Boşanma davalarındaki velayet konusu uygulamada bir çok sorun yaratan, bizimde avukatlar olarak sıklıkla karşılaştığımız en önemli sorunlardan biridir. Dağılan aile birliği nedeni ile gerçekleşen yıkımın çocuklar üzerindeki etkileri oldukça büyük olmaktadır. Çocuğun velayeti konusundaki tartışmalar ve eşlerin kendi aralarındaki uyuşmazlığa çocuğun alet edilerek kullanılması gibi durumlar çocuk üzerinde daha da büyük bir yıkıma sebep olmaktadır. Çocuklar ruhsal, sosyal ve psikolojik açıdan olumsuz etkilenmekte, onların bir çatışma ortamında büyümelerine sebep olmaktadır.
Anne ve babanın kavgasında sıklıkla çocuklar arada kalmakta sıklıkla da çocuk kaçırmaları, alıkonulması veya çocuğun gösterilmemesi gibi durumlar vuku bulmaktadır. Bu gibi durumlarda çocuk bir ebeveyni ile sağlıklı iletişim kuramadığı için bir yönüyle de eksik kalmaktadır ve eksik yetişmektedir.
Hukukumuzda kabul edilen bu yeni uygulama ile bu tür olumsuzlukların aşılacağı görüşündeyiz. Bu uygulamada çocuk Pazar-Perşembe günleri arasında annesi ile, Perşembe-Pazar günleri arasında ise babası ile kalacaktır. Böylece çocuk hem annesi ile hem babası ile sağlıklı iletişim kurabilecek, ebeveynler çocuklarını istedikleri gibi yetiştirme imkânı bulabileceklerdir. Eski uygulamamızda yaşanan çocuğun velayetinde bulunduğu ebeveyn tarafından gösterilmemesi ve bundan kaynaklanan çocuk kaçırmaları veya çocuğun alıkonulması gibi durumlar önemli ölçüde azalacaktır. Çocuk kavga ortamında büyümeyecektir. Bunun yanı sıra boşanma davaları esnasında yaşanan yıkıcı süreç, anne ve baba ortak velayete sahip olacağından velayet tartışmaları olmayacağı için nispeten daha sakin ve az hasarla atlatılabilecektir.

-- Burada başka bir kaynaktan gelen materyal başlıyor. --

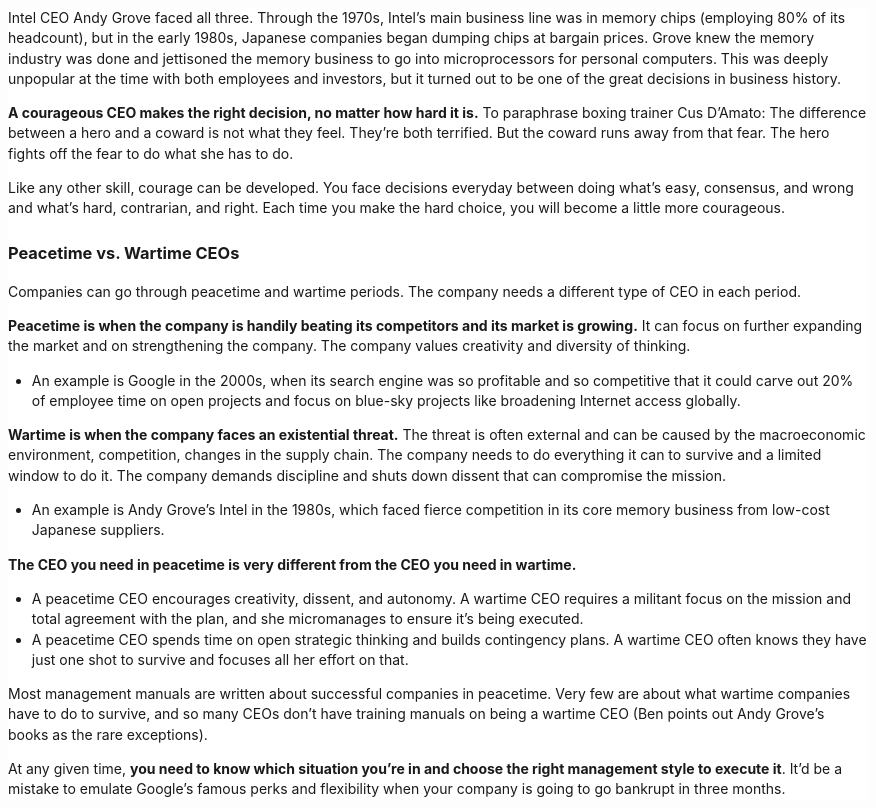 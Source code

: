 

Intel CEO Andy Grove faced all three. Through the 1970s, Intel’s main business line was in memory chips (employing 80% of its headcount), but in the early 1980s, Japanese companies began dumping chips at bargain prices. Grove knew the memory industry was done and jettisoned the memory business to go into microprocessors for personal computers. This was deeply unpopular at the time with both employees and investors, but it turned out to be one of the great decisions in business history.

**A courageous CEO makes the right decision, no matter how hard it is.** To paraphrase boxing trainer Cus D’Amato: The difference between a hero and a coward is not what they feel. They’re both terrified. But the coward runs away from that fear. The hero fights off the fear to do what she has to do.

Like any other skill, courage can be developed. You face decisions everyday between doing what’s easy, consensus, and wrong and what’s hard, contrarian, and right. Each time you make the hard choice, you will become a little more courageous.

### Peacetime vs. Wartime CEOs

Companies can go through peacetime and wartime periods. The company needs a different type of CEO in each period.

**Peacetime is when the company is handily beating its competitors and its market is growing.** It can focus on further expanding the market and on strengthening the company. The company values creativity and diversity of thinking.

  * An example is Google in the 2000s, when its search engine was so profitable and so competitive that it could carve out 20% of employee time on open projects and focus on blue-sky projects like broadening Internet access globally.



**Wartime is when the company faces an existential threat.** The threat is often external and can be caused by the macroeconomic environment, competition, changes in the supply chain. The company needs to do everything it can to survive and a limited window to do it. The company demands discipline and shuts down dissent that can compromise the mission.

  * An example is Andy Grove’s Intel in the 1980s, which faced fierce competition in its core memory business from low-cost Japanese suppliers.



**The CEO you need in peacetime is very different from the CEO you need in wartime.**

  * A peacetime CEO encourages creativity, dissent, and autonomy. A wartime CEO requires a militant focus on the mission and total agreement with the plan, and she micromanages to ensure it’s being executed.
  * A peacetime CEO spends time on open strategic thinking and builds contingency plans. A wartime CEO often knows they have just one shot to survive and focuses all her effort on that.



Most management manuals are written about successful companies in peacetime. Very few are about what wartime companies have to do to survive, and so many CEOs don’t have training manuals on being a wartime CEO (Ben points out Andy Grove’s books as the rare exceptions).

At any given time, **you need to know which situation you’re in and choose the right management style to execute it**. It’d be a mistake to emulate Google’s famous perks and flexibility when your company is going to go bankrupt in three months.
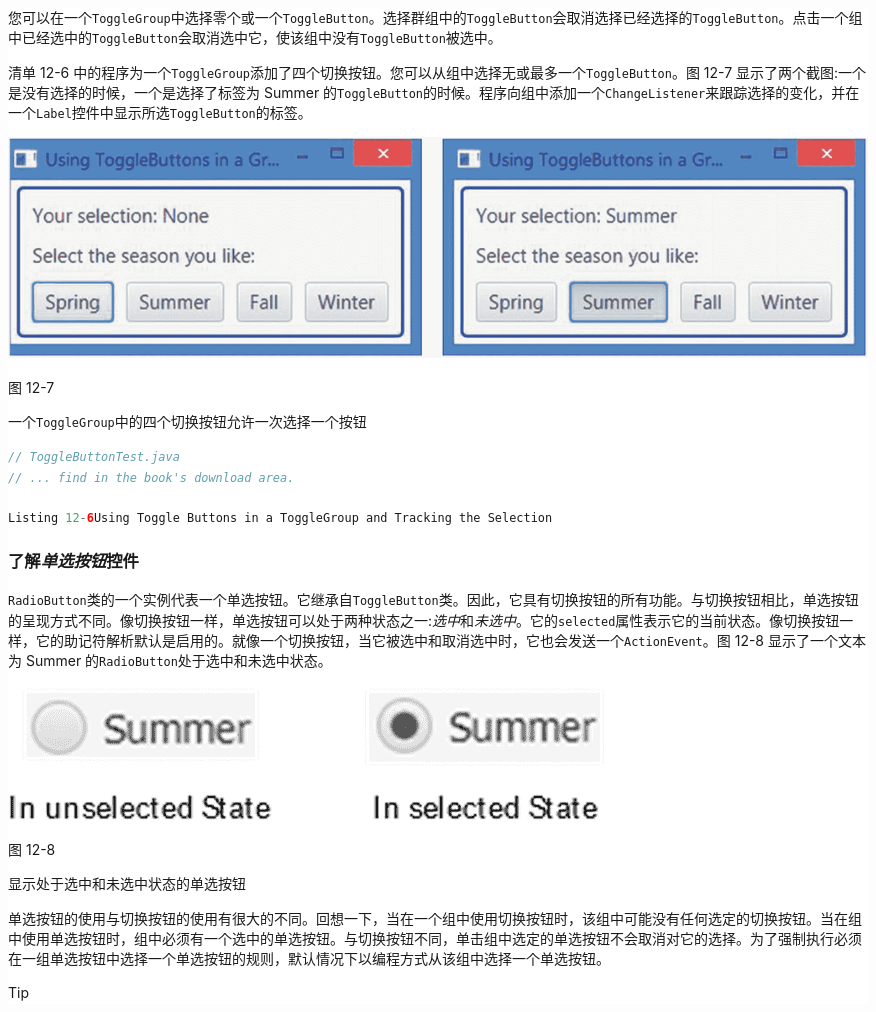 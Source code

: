 您可以在一个`ToggleGroup`中选择零个或一个`ToggleButton`。选择群组中的`ToggleButton`会取消选择已经选择的`ToggleButton`。点击一个组中已经选中的`ToggleButton`会取消选中它，使该组中没有`ToggleButton`被选中。

清单 12-6 中的程序为一个`ToggleGroup`添加了四个切换按钮。您可以从组中选择无或最多一个`ToggleButton`。图 12-7 显示了两个截图:一个是没有选择的时候，一个是选择了标签为 Summer 的`ToggleButton`的时候。程序向组中添加一个`ChangeListener`来跟踪选择的变化，并在一个`Label`控件中显示所选`ToggleButton`的标签。

![img/336502_2_En_12_Fig7_HTML.jpg](img/336502_2_En_12_Fig7_HTML.jpg)

图 12-7

一个`ToggleGroup`中的四个切换按钮允许一次选择一个按钮

```java
// ToggleButtonTest.java
// ... find in the book's download area.

Listing 12-6Using Toggle Buttons in a ToggleGroup and Tracking the Selection

```

### 了解*单选按钮*控件

`RadioButton`类的一个实例代表一个单选按钮。它继承自`ToggleButton`类。因此，它具有切换按钮的所有功能。与切换按钮相比，单选按钮的呈现方式不同。像切换按钮一样，单选按钮可以处于两种状态之一:*选中*和*未选中*。它的`selected`属性表示它的当前状态。像切换按钮一样，它的助记符解析默认是启用的。就像一个切换按钮，当它被选中和取消选中时，它也会发送一个`ActionEvent`。图 12-8 显示了一个文本为 Summer 的`RadioButton`处于选中和未选中状态。

![img/336502_2_En_12_Fig8_HTML.png](img/336502_2_En_12_Fig8_HTML.png)

图 12-8

显示处于选中和未选中状态的单选按钮

单选按钮的使用与切换按钮的使用有很大的不同。回想一下，当在一个组中使用切换按钮时，该组中可能没有任何选定的切换按钮。当在组中使用单选按钮时，组中必须有一个选中的单选按钮。与切换按钮不同，单击组中选定的单选按钮不会取消对它的选择。为了强制执行必须在一组单选按钮中选择一个单选按钮的规则，默认情况下以编程方式从该组中选择一个单选按钮。

Tip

Biz hukukçular olarak, ortak velayet uygulamasının fikren ve vicdanen doğru bir uygulama olduğunu düşünsekte bu uygulamanın hukukumuza uygunluğunu da tartışmak durumundayız. Öncelikle şunu söylemekte fayda var, bizim hukukumuzun bazı kaynakları vardır. Bir uyuşmazlığa uygulanacak kuralları bu kaynaklar içermektedir. Kaynaklar sırası ile T.C Anayasası, usulüne göre yürürlüğe konmuş milletlerarası sözleşmeler ve kanunlardır. Usulüne uygun yürürlüğe girmiş milletlerarası sözleşmeler kanunlar gibi uygulama imkânı bulmaktadır.

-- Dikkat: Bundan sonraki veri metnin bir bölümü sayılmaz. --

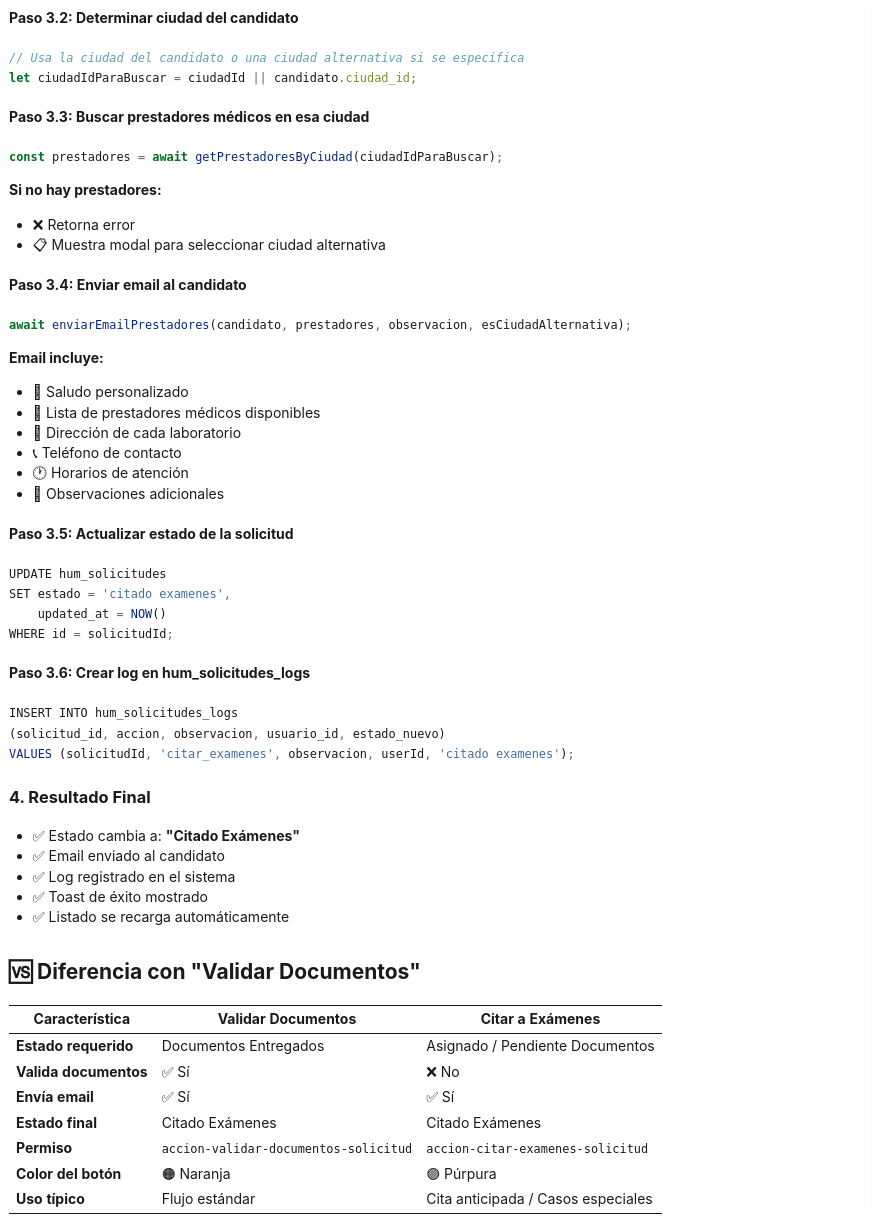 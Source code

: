 #### Paso 3.2: Determinar ciudad del candidato
```typescript
// Usa la ciudad del candidato o una ciudad alternativa si se especifica
let ciudadIdParaBuscar = ciudadId || candidato.ciudad_id;
```

#### Paso 3.3: Buscar prestadores médicos en esa ciudad
```typescript
const prestadores = await getPrestadoresByCiudad(ciudadIdParaBuscar);
```

**Si no hay prestadores:**
- ❌ Retorna error
- 📋 Muestra modal para seleccionar ciudad alternativa

#### Paso 3.4: Enviar email al candidato
```typescript
await enviarEmailPrestadores(candidato, prestadores, observacion, esCiudadAlternativa);
```

**Email incluye:**
- 📧 Saludo personalizado
- 📍 Lista de prestadores médicos disponibles
- 🏥 Dirección de cada laboratorio
- 📞 Teléfono de contacto
- 🕐 Horarios de atención
- 📝 Observaciones adicionales

#### Paso 3.5: Actualizar estado de la solicitud
```typescript
UPDATE hum_solicitudes
SET estado = 'citado examenes',
    updated_at = NOW()
WHERE id = solicitudId;
```

#### Paso 3.6: Crear log en hum_solicitudes_logs
```typescript
INSERT INTO hum_solicitudes_logs
(solicitud_id, accion, observacion, usuario_id, estado_nuevo)
VALUES (solicitudId, 'citar_examenes', observacion, userId, 'citado examenes');
```

### 4. Resultado Final
- ✅ Estado cambia a: **"Citado Exámenes"**
- ✅ Email enviado al candidato
- ✅ Log registrado en el sistema
- ✅ Toast de éxito mostrado
- ✅ Listado se recarga automáticamente

## 🆚 Diferencia con "Validar Documentos"

| Característica | Validar Documentos | Citar a Exámenes |
|----------------|-------------------|------------------|
| **Estado requerido** | Documentos Entregados | Asignado / Pendiente Documentos |
| **Valida documentos** | ✅ Sí | ❌ No |
| **Envía email** | ✅ Sí | ✅ Sí |
| **Estado final** | Citado Exámenes | Citado Exámenes |
| **Permiso** | `accion-validar-documentos-solicitud` | `accion-citar-examenes-solicitud` |
| **Color del botón** | 🟠 Naranja | 🟣 Púrpura |
| **Uso típico** | Flujo estándar | Cita anticipada / Casos especiales |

Ortak velayete ilişkin yasal dayanak Türkiye Cumhuriyeti’nin de taraf olduğu İnsan Hakları ve Ana Hürriyetleri Korumaya Dair Sözleşmedir. Bu sözleşmenin ek 7 No lu protokolü ortak velayeti düzenlediğinden Ortak velayet hakkında emsal kararı veren yerel mahkemede görülen davada bu protokolün kanun gibi uygulanması hukuka uygundur. Bu zamana kadar ortak velayet Türk hukukunda kabul gören bir müessese değildi. Eski 4721 sayılı kanunumuz açıkça çocuğun velayetinin ana veya babadan birisine verileceğini düzenlediğinden ortak velayet uygulanma imkânı bulamıyordu. Ancak yeni 6684 sayılı kanunumuz 4721 sayılı kanunun ortak velayeti yasaklayan hükümlerini örtülü olarak ortadan kaldırmış ve ortak velayetin uygulanmasını mümkün hale getirmiştir. Böylece ortak velayet konusundaki yasal engelde ortadan kalkmıştır.
Kamu vicdanı ve hukuka uygun verilen bu karar birçok eş ve çocuk için mağduriyetlerin sona ermesi anlamına gelmektedir. Bu uygulama yaygınlaştığı zaman boşanmanın çocuklar üzerindeki ve boşanan eşler arasındaki olumsuz etkilerinin önemli ölçüde azalacağından şüphemiz yoktur.